Voici quelques repères pour y voir plus clair.
« La France dépense plus pour son enseignement que les pays de la zone euro (5,3% du PIB contre 4,6% en moyenne) mais est dernière dans le classement TIMSS. »
Medef, présidentielle 2022, « Faire réussir la France. Propositions du Mouvement des Entreprises de France »
En réalité :
1. La dépense publique d’éducation rapportée au PIB a baissé de 1 point depuis 1997.
Si l’effort était resté le même, il y aurait 23 milliards de dépenses publiques d’éducation en plus – la hausse de 0,3 point en 2020 est due à la chute de 8% du PIB.
2. La France a depuis longtemps une démographie plus dynamique.

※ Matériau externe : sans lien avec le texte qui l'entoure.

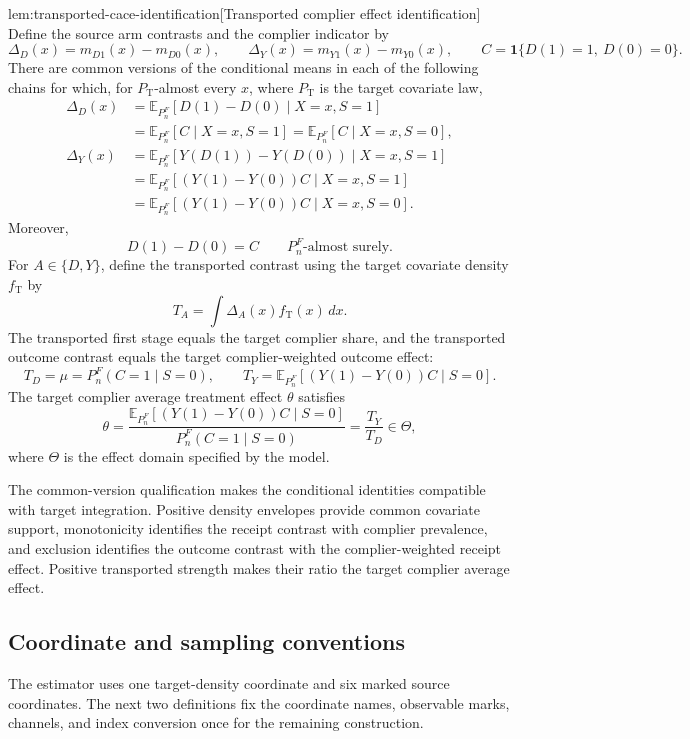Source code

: \begin{lemmav}{lem:transported-cace-identification}[Transported complier effect identification]
Define the source arm contrasts and the complier indicator by
\[
\Delta_D(x)=m_{D1}(x)-m_{D0}(x),
\qquad
\Delta_Y(x)=m_{Y1}(x)-m_{Y0}(x),
\qquad
C=\mathbf 1\{D(1)=1,\ D(0)=0\}.
\]
There are common versions of the conditional means in each of the following chains for which, for \(P_{\mathrm T}\)-almost every \(x\), where \(P_{\mathrm T}\) is the target covariate law,
\[
\begin{aligned}
\Delta_D(x)
&=\mathbb E_{P_n^F}[D(1)-D(0)\mid X=x,S=1]\\
&=\mathbb E_{P_n^F}[C\mid X=x,S=1]
 =\mathbb E_{P_n^F}[C\mid X=x,S=0],\\
\Delta_Y(x)
&=\mathbb E_{P_n^F}[Y(D(1))-Y(D(0))\mid X=x,S=1]\\
&=\mathbb E_{P_n^F}[(Y(1)-Y(0))C\mid X=x,S=1]\\
&=\mathbb E_{P_n^F}[(Y(1)-Y(0))C\mid X=x,S=0].
\end{aligned}
\]
Moreover,
\[
D(1)-D(0)=C
\qquad P_n^F\text{-almost surely}.
\]
For \(A\in\{D,Y\}\), define the transported contrast using the target covariate density \(f_{\mathrm T}\) by
\[
T_A=\int \Delta_A(x)f_{\mathrm T}(x)\,dx.
\]
The transported first stage equals the target complier share, and the transported outcome contrast equals the target complier-weighted outcome effect:
\[
T_D=\mu=P_n^F(C=1\mid S=0),
\qquad
T_Y=\mathbb E_{P_n^F}[(Y(1)-Y(0))C\mid S=0].
\]
The target complier average treatment effect \(\theta\) satisfies
\[
\theta
=\frac{\mathbb E_{P_n^F}[(Y(1)-Y(0))C\mid S=0]}
       {P_n^F(C=1\mid S=0)}
=\frac{T_Y}{T_D}
\in\Theta,
\]
where \(\Theta\) is the effect domain specified by the model.
\end{lemmav}

The common-version qualification makes the conditional identities compatible with target integration. Positive density envelopes provide common covariate support, monotonicity identifies the receipt contrast with complier prevalence, and exclusion identifies the outcome contrast with the complier-weighted receipt effect. Positive transported strength makes their ratio the target complier average effect.

\subsection{Coordinate and sampling conventions}

The estimator uses one target-density coordinate and six marked source coordinates. The next two definitions fix the coordinate names, observable marks, channels, and index conversion once for the remaining construction.

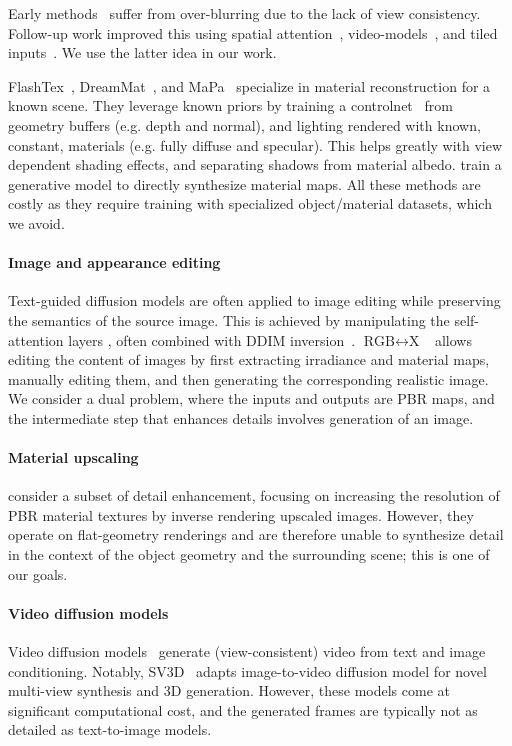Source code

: Early methods~\cite{richardson2023texture,chen2023text2tex,cao2023textfusion} suffer from over-blurring due to the lack of view consistency. 
Follow-up work improved this using spatial attention~\cite{shi2023MVDream}, video-models~\cite{voleti2024sv3d, wu2024cat4d}, and tiled inputs~\cite{flashtex}.
We use the latter idea in our work.

FlashTex~\cite{flashtex}, DreamMat~\cite{dreammat}, and MaPa~\cite{mapa} specialize in material reconstruction for a 
known scene. They leverage known priors by training a controlnet~\cite{controlnet} from geometry buffers 
(e.g. depth and normal), and lighting rendered with known, constant, materials (e.g. fully diffuse and specular). 
This helps greatly with view dependent shading effects, and separating shadows from material albedo. 
\citet{Vecchio2024controlmat} train a generative model to directly synthesize material maps.
All these methods are costly as they require training with specialized object/material datasets, which we avoid.






\paragraph{Image and appearance editing}
Text-guided diffusion models are often applied to image editing while preserving the semantics of the source image.
This is achieved by manipulating the self-attention layers 
\cite{tumanyan2023pnp}, often combined with DDIM inversion~\cite{mokady2023nulltext,parmar2023pix2pixzero}.
$\text{RGB}{\leftrightarrow}\text{X}$~\cite{RGBX} allows editing the content of images by first extracting irradiance and material maps, manually editing them, and then generating the corresponding realistic image.
We consider a dual problem, where the inputs and outputs are PBR maps, and the intermediate step that enhances details involves generation of an image.




\paragraph{Material upscaling}
\citet{gauthier2024matup} consider a subset of detail enhancement, focusing on increasing the resolution of PBR material textures by inverse rendering upscaled images.
However, they operate on flat-geometry renderings and are therefore unable to synthesize detail in the context of the object geometry and the surrounding scene; this is one of our goals.


\paragraph{Video diffusion models}
Video diffusion models~\cite{blattmann2023svd,hong2023cogvideo,yang2024cogvideox} generate (view-consistent) video from text and image conditioning. Notably, SV3D~\cite{voleti2024sv3d} adapts image-to-video diffusion model for novel multi-view synthesis and 3D generation. However, these models come at significant computational cost, and the generated frames are typically not as detailed as text-to-image models.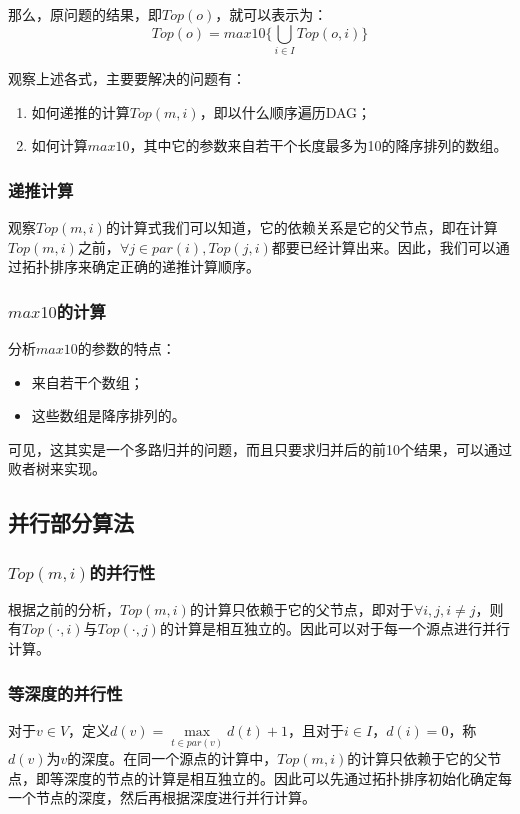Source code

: \documentclass{article}
\begin{document}
	那么，原问题的结果，即$Top(o)$，就可以表示为：
	$$Top(o)=max10\{\bigcup\limits_{i\in I}Top(o,i)\}$$
	
	观察上述各式，主要要解决的问题有：
	\begin{enumerate}
		\item 如何递推的计算$Top(m,i)$，即以什么顺序遍历DAG；
		\item 如何计算$max10$，其中它的参数来自若干个长度最多为10的降序排列的数组。
	\end{enumerate}
	
	\subsubsection{递推计算}
	观察$Top(m,i)$的计算式我们可以知道，它的依赖关系是它的父节点，即在计算$Top(m,i)$之前，$\forall j\in par(i), Top(j,i)$都要已经计算出来。因此，我们可以通过拓扑排序来确定正确的递推计算顺序。
	
	\subsubsection{$max10$的计算}
	分析$max10$的参数的特点：
	\begin{itemize}
		\item 来自若干个数组；
		\item 这些数组是降序排列的。
	\end{itemize}
	可见，这其实是一个多路归并的问题，而且只要求归并后的前10个结果，可以通过败者树来实现。
	
	\subsection{并行部分算法}
	\subsubsection{$Top(m,i)$的并行性}
	根据之前的分析，$Top(m,i)$的计算只依赖于它的父节点，即对于$\forall i,j,i\neq j$，则有$Top(\cdot,i)$与$Top(\cdot,j)$的计算是相互独立的。因此可以对于每一个源点进行并行计算。
	
	\subsubsection{等深度的并行性}
	对于$v\in V$，定义$d(v)=\max\limits_{t\in par(v)}d(t)+1$，且对于$i\in I$，$d(i)=0$，称$d(v)$为$v$的深度。在同一个源点的计算中，$Top(m,i)$的计算只依赖于它的父节点，即等深度的节点的计算是相互独立的。因此可以先通过拓扑排序初始化确定每一个节点的深度，然后再根据深度进行并行计算。
	
\end{document}
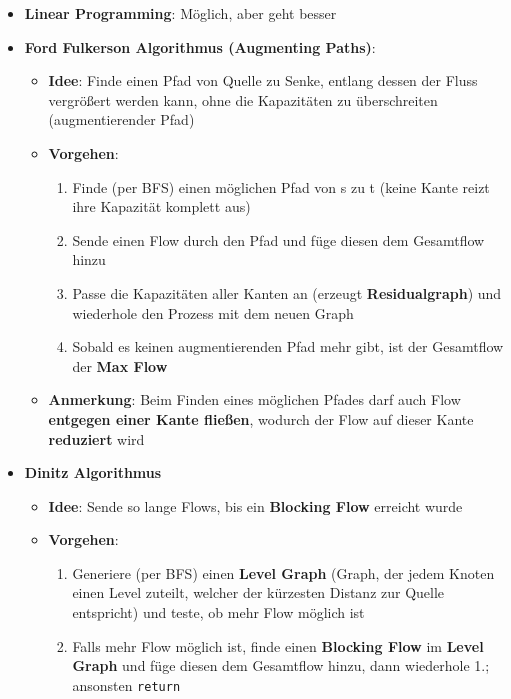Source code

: \documentclass[10pt,a4paper]{article}
\begin{document}
	\begin{itemize}
		\item \textbf{Linear Programming}: Möglich, aber geht besser
		\item \textbf{Ford Fulkerson Algorithmus (Augmenting Paths)}:
		\begin{itemize}
			\item \textbf{Idee}: Finde einen Pfad von Quelle zu Senke, entlang dessen der Fluss vergrößert werden kann, ohne die Kapazitäten zu überschreiten (augmentierender Pfad)
			\item \textbf{Vorgehen}:
			\begin{enumerate}
				\item Finde (per BFS) einen möglichen Pfad von s zu t (keine Kante reizt ihre Kapazität komplett aus)
				\item Sende einen Flow durch den Pfad und füge diesen dem Gesamtflow hinzu
				\item Passe die Kapazitäten aller Kanten an (erzeugt \textbf{Residualgraph}) und wiederhole den Prozess mit dem neuen Graph
				\item Sobald es keinen augmentierenden Pfad mehr gibt, ist der Gesamtflow der \textbf{Max Flow}
			\end{enumerate}
			\item \textbf{Anmerkung}: Beim Finden eines möglichen Pfades darf auch Flow \textbf{entgegen einer Kante fließen}, wodurch der Flow auf dieser Kante \textbf{reduziert} wird
		\end{itemize}
		\newpage
		\item \textbf{Dinitz Algorithmus}
		\begin{itemize}
			\item \textbf{Idee}: Sende so lange Flows, bis ein \textbf{Blocking Flow} erreicht wurde
			\item \textbf{Vorgehen}:
			\begin{enumerate}
				\item Generiere (per BFS) einen \textbf{Level Graph} (Graph, der jedem Knoten einen Level zuteilt, welcher der kürzesten Distanz zur Quelle entspricht) und teste, ob mehr Flow möglich ist
				\item Falls mehr Flow möglich ist, finde einen \textbf{Blocking Flow} im \textbf{Level Graph} und füge diesen dem Gesamtflow hinzu, dann wiederhole 1.; ansonsten \texttt{return}
			\end{enumerate}
		\end{itemize}
	\end{itemize}
\end{document}
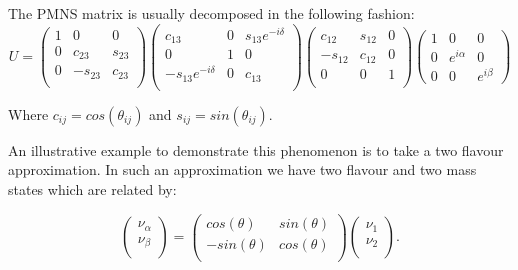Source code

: The PMNS matrix is usually decomposed in the following fashion:
\begin{equation}
  U = 
  \begin{pmatrix}
    1 & 0 & 0 \\
    0 & c_{23} & s_{23} \\
    0 & -s_{23} & c_{23} \\
  \end{pmatrix}
  \begin{pmatrix}
    c_{13} & 0 & s_{13}e^{-i\delta} \\
    0 & 1 & 0 \\
    -s_{13}e^{-i\delta} & 0 & c_{13} \\
  \end{pmatrix}
  \begin{pmatrix}
    c_{12} & s_{12} & 0 \\
    -s_{12} & c_{12} & 0 \\
    0 & 0 & 1 \\
  \end{pmatrix}
  \begin{pmatrix}
    1 & 0 & 0 \\
    0 & e^{i\alpha} & 0 \\
    0 & 0 & e^{i\beta} 
  \end{pmatrix}
  \label{eq:particle-physics:pmns_matrix}
\end{equation}

\noindent
Where $c_{ij}=cos(\theta_{ij})$ and $s_{ij}=sin(\theta_{ij})$.

An illustrative example to demonstrate this phenomenon is to take a two flavour approximation. In such an approximation we have two flavour and two mass states which are related by:

\begin{equation}
  \begin{pmatrix}
    \nu_{\alpha} \\
    \nu_{\beta} \\
  \end{pmatrix}
  =
  \begin{pmatrix}
    cos(\theta) & sin(\theta) \\
    -sin(\theta) & cos(\theta) \\
  \end{pmatrix}
  \begin{pmatrix}
    \nu_{1} \\
    \nu_{2} \\
  \end{pmatrix}.
  \label{eq:particle-physics:neutrino-oscillation-two-flavour}
\end{equation}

La part de la jeunesse dans sa population est plus élevée. Pour mesurer et comparer l’effort de chaque pays consacré à l’éducation, il faudrait prendre non pas seulement le volume des dépenses publiques par rapport au PIB mais les dépenses publiques par élève. Cette comparaison n’existe pas. L’OCDE intègre toutes les dépenses d’éducation publiques et privées. En France la dépense totale d’éducation est de 6,6% du PIB, dont 55% est financé par l’État et 23% par les collectivités locales. 11% est payé par les ménages et 9% par les entreprises.
À ce compte, seul le Japon dépense moins que la France. Les autres pays développés dépensent plus : l’Allemagne, le Royaume-Uni, l’Italie (un tout petit peu plus) et les États-Unis (mais avec beaucoup de dépenses privées).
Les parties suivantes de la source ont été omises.